Patriarchy Does Not Protect Abusers

It Protects Men

Patriarchy does not protect abusers. It protects men – even men who are abusive – from becoming “abusers”. That is not the same thing, even if it looks the same from the outside.

But patriarchy does not say, for example, that rapists should not be punished. Once a patriarchal institution agrees to say that someone is a rapist, it usually has no problem with violence directed towards them. On the contrary, patriarchy says that rapists are subhuman monsters who should be killed without remorse. There are whole masculine cultural genres dedicated to fantasize about extreme acts of violence rightfully perpetrated on subjected rapists. Macho men love to brag about how they would do it themselves if given the occasion to do so. What patriarchy does is preventing men from being identified as rapists, even when they raped. It says, then, that what they did is not actual rape, just a terrible misunderstanding, or a moment of weakness, or a stupid thing they did when they were young… Patriarchy says rapists are monsters. Thus, men who are not monsters cannot be rapists. Thus, what they did cannot truly be rape.

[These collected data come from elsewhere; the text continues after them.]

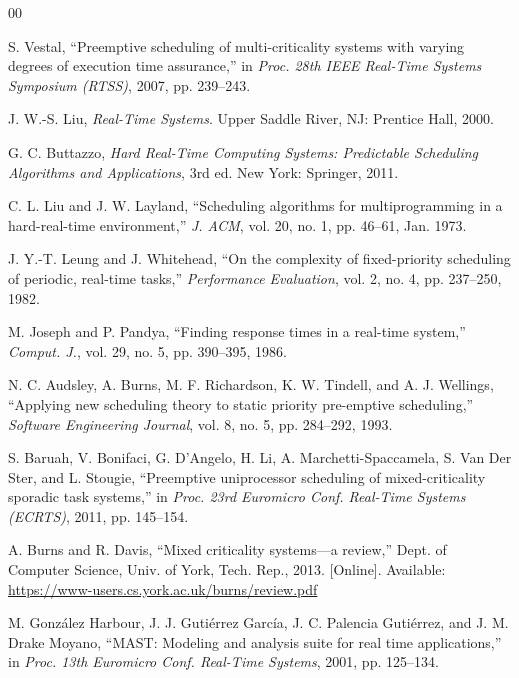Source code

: \documentclass[conference]{IEEEtran}
\begin{document}
\begin{thebibliography}{00}

S. Vestal, ``Preemptive scheduling of multi-criticality systems with varying degrees of execution time assurance,'' in \textit{Proc. 28th IEEE Real-Time Systems Symposium (RTSS)}, 2007, pp. 239--243.

J. W.-S. Liu, \textit{Real-Time Systems}. Upper Saddle River, NJ: Prentice Hall, 2000.

G. C. Buttazzo, \textit{Hard Real-Time Computing Systems: Predictable Scheduling Algorithms and Applications}, 3rd ed. New York: Springer, 2011.

C. L. Liu and J. W. Layland, ``Scheduling algorithms for multiprogramming in a hard-real-time environment,'' \textit{J. ACM}, vol. 20, no. 1, pp. 46--61, Jan. 1973.

J. Y.-T. Leung and J. Whitehead, ``On the complexity of fixed-priority scheduling of periodic, real-time tasks,'' \textit{Performance Evaluation}, vol. 2, no. 4, pp. 237--250, 1982.

M. Joseph and P. Pandya, ``Finding response times in a real-time system,'' \textit{Comput. J.}, vol. 29, no. 5, pp. 390--395, 1986.

N. C. Audsley, A. Burns, M. F. Richardson, K. W. Tindell, and A. J. Wellings, ``Applying new scheduling theory to static priority pre-emptive scheduling,'' \textit{Software Engineering Journal}, vol. 8, no. 5, pp. 284--292, 1993.

S. Baruah, V. Bonifaci, G. D'Angelo, H. Li, A. Marchetti-Spaccamela, S. Van Der Ster, and L. Stougie, ``Preemptive uniprocessor scheduling of mixed-criticality sporadic task systems,'' in \textit{Proc. 23rd Euromicro Conf. Real-Time Systems (ECRTS)}, 2011, pp. 145--154.

A. Burns and R. Davis, ``Mixed criticality systems---a review,'' Dept. of Computer Science, Univ. of York, Tech. Rep., 2013. [Online]. Available: \url{https://www-users.cs.york.ac.uk/burns/review.pdf}

M. González Harbour, J. J. Gutiérrez García, J. C. Palencia Gutiérrez, and J. M. Drake Moyano, ``MAST: Modeling and analysis suite for real time applications,'' in \textit{Proc. 13th Euromicro Conf. Real-Time Systems}, 2001, pp. 125--134.


\end{thebibliography}
\end{document}
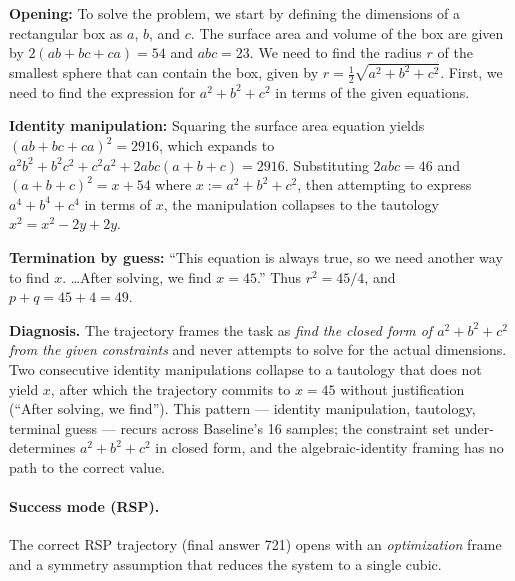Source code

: \begin{tcolorbox}[colback=gray!5, colframe=black!60, arc=3pt, boxrule=0.5pt, fontupper=\footnotesize, breakable, title={Baseline trajectory (final answer 49) --- excerpts}]
\textbf{Opening:} To solve the problem, we start by defining the dimensions of a rectangular box as $a$, $b$, and $c$. The surface area and volume of the box are given by $2(ab + bc + ca) = 54$ and $abc = 23$. We need to find the radius $r$ of the smallest sphere that can contain the box, given by $r = \tfrac{1}{2}\sqrt{a^2 + b^2 + c^2}$. First, we need to find the expression for $a^2 + b^2 + c^2$ in terms of the given equations.

\textbf{Identity manipulation:} Squaring the surface area equation yields $(ab + bc + ca)^2 = 2916$, which expands to $a^2b^2 + b^2c^2 + c^2a^2 + 2abc(a + b + c) = 2916$. Substituting $2abc = 46$ and $(a+b+c)^2 = x + 54$ where $x := a^2 + b^2 + c^2$, then attempting to express $a^4 + b^4 + c^4$ in terms of $x$, the manipulation collapses to the tautology $x^2 = x^2 - 2y + 2y$.

\textbf{Termination by guess:} ``This equation is always true, so we need another way to find $x$. \dots After solving, we find $x = 45$.'' Thus $r^2 = 45/4$, and $p + q = 45 + 4 = \boxed{49}$.
\end{tcolorbox}

\textbf{Diagnosis.} The trajectory frames the task as \emph{find the closed form of $a^2+b^2+c^2$ from the given constraints} and never attempts to solve for the actual dimensions. Two consecutive identity manipulations collapse to a tautology that does not yield $x$, after which the trajectory commits to $x = 45$ without justification (``After solving, we find''). This pattern --- identity manipulation, tautology, terminal guess --- recurs across Baseline's 16 samples; the constraint set under-determines $a^2 + b^2 + c^2$ in closed form, and the algebraic-identity framing has no path to the correct value.

\paragraph{Success mode (RSP).} The correct RSP trajectory (final answer 721) opens with an \emph{optimization} frame and a symmetry assumption that reduces the system to a single cubic.


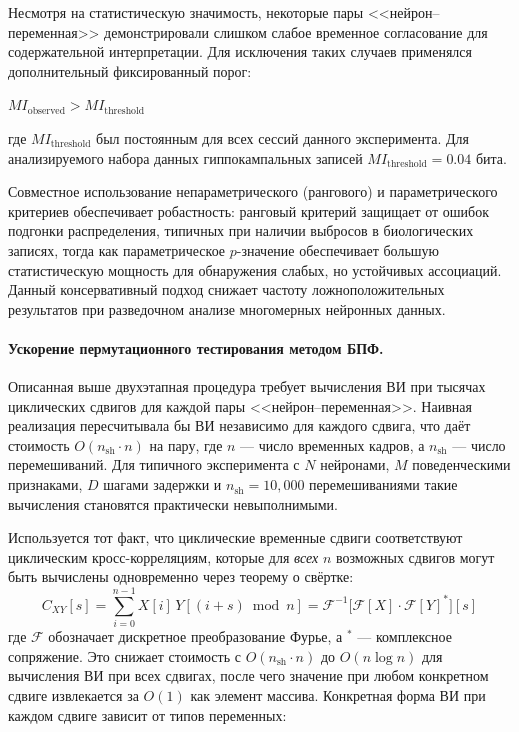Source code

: Несмотря на статистическую значимость, некоторые пары <<нейрон--переменная>> демонстрировали слишком слабое временное согласование для содержательной интерпретации. Для исключения таких случаев применялся дополнительный фиксированный порог:

$MI_{\text{observed}} > MI_{\text{threshold}}$

где $MI_{\text{threshold}}$ был постоянным для всех сессий данного эксперимента. Для анализируемого набора данных гиппокампальных записей
$MI_{\text{threshold}} = 0.04$ бита.

Совместное использование непараметрического (рангового) и параметрического критериев обеспечивает робастность: ранговый критерий защищает от ошибок подгонки распределения, типичных при наличии выбросов в биологических записях, тогда как параметрическое $p$-значение обеспечивает большую статистическую мощность для обнаружения слабых, но устойчивых ассоциаций.
Данный консервативный подход снижает частоту ложноположительных результатов при разведочном анализе многомерных нейронных данных.

\paragraph{Ускорение пермутационного тестирования методом БПФ.}

Описанная выше двухэтапная процедура требует вычисления ВИ при тысячах циклических сдвигов для каждой пары <<нейрон--переменная>>. Наивная реализация пересчитывала бы ВИ независимо для каждого сдвига, что даёт стоимость $O(n_{\text{sh}}
\cdot n)$ на пару, где $n$ --- число временных кадров, а $n_{\text{sh}}$ --- число перемешиваний. Для типичного эксперимента с $N$ нейронами, $M$ поведенческими признаками,
$D$ шагами задержки и $n_{\text{sh}} = 10{,}000$ перемешиваниями такие вычисления становятся
практически невыполнимыми.

Используется тот факт, что циклические временные сдвиги соответствуют циклическим кросс-корреляциям, которые для \emph{всех} $n$ возможных сдвигов
могут быть вычислены одновременно через теорему о свёртке:
%
\begin{equation}
\label{eq:fft_xcorr}
C_{XY}[s] = \sum_{i=0}^{n-1} X[i] \, Y[(i+s) \bmod n]
           = \mathcal{F}^{-1}\!\bigl[\mathcal{F}[X] \cdot \mathcal{F}[Y]^{*}\bigr][s]
\end{equation}
%
где $\mathcal{F}$ обозначает дискретное преобразование Фурье, а $^{*}$ --- комплексное сопряжение. Это снижает стоимость с $O(n_{\text{sh}} \cdot n)$ до
$O(n \log n)$ для вычисления ВИ при всех сдвигах, после чего значение при любом конкретном сдвиге извлекается за $O(1)$ как элемент массива. Конкретная форма ВИ при каждом сдвиге зависит от типов переменных:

More exactly, and since patriarchy is always intertwined with other systems of oppression, it protects some men from becoming rapists: those in power, the privileged, the white hetero valid cisgender males, especially when they’re rich and/or famous… The closer you are from power, the more you are protected from infamy.

On the other hand, oppressed and underprivileged males are routinely framed as potential abusers by default. They don’t need to do anything to deserve the title: it is attached to their condition. Marginalized and oppressed male identities are always, at least a little bit, associated with the stigmatized identity of “abuser”. The suspicion of being borderline rapists weighs on BIPOC males, especially if they are poor and/or undocumented, on the men who live with mental illness, are homeless or addicted, on those who are Muslim or Jewish, or gay, bisexual and/or queer… (And, of course, on trans women).

This framing of marginalized maleness as intrinsically abusive is a key component of a lot of modern oppressions.


Patriarchy does not side with the abusers. It sides with those in power. I guess you remember this white woman who walked her dog in Central Park, in 2020, and called the police against a black bird-watcher because he had the nerve to ask her to abide by the rules and leash her pet. With a mainstream understanding of oppression and privilege, the power relationship between them must be divided through racial and sexual lines, with patriarchy siding with him, and white supremacy siding with her. But such a framework would not account at all for what happened. Amy called White cops against Christian, but he had no male cops to call against her. The cops are both male and White, and they are on her side. For Amy, calling the cops was not only calling white supremacy to back her; but also calling patriarchy at her rescue.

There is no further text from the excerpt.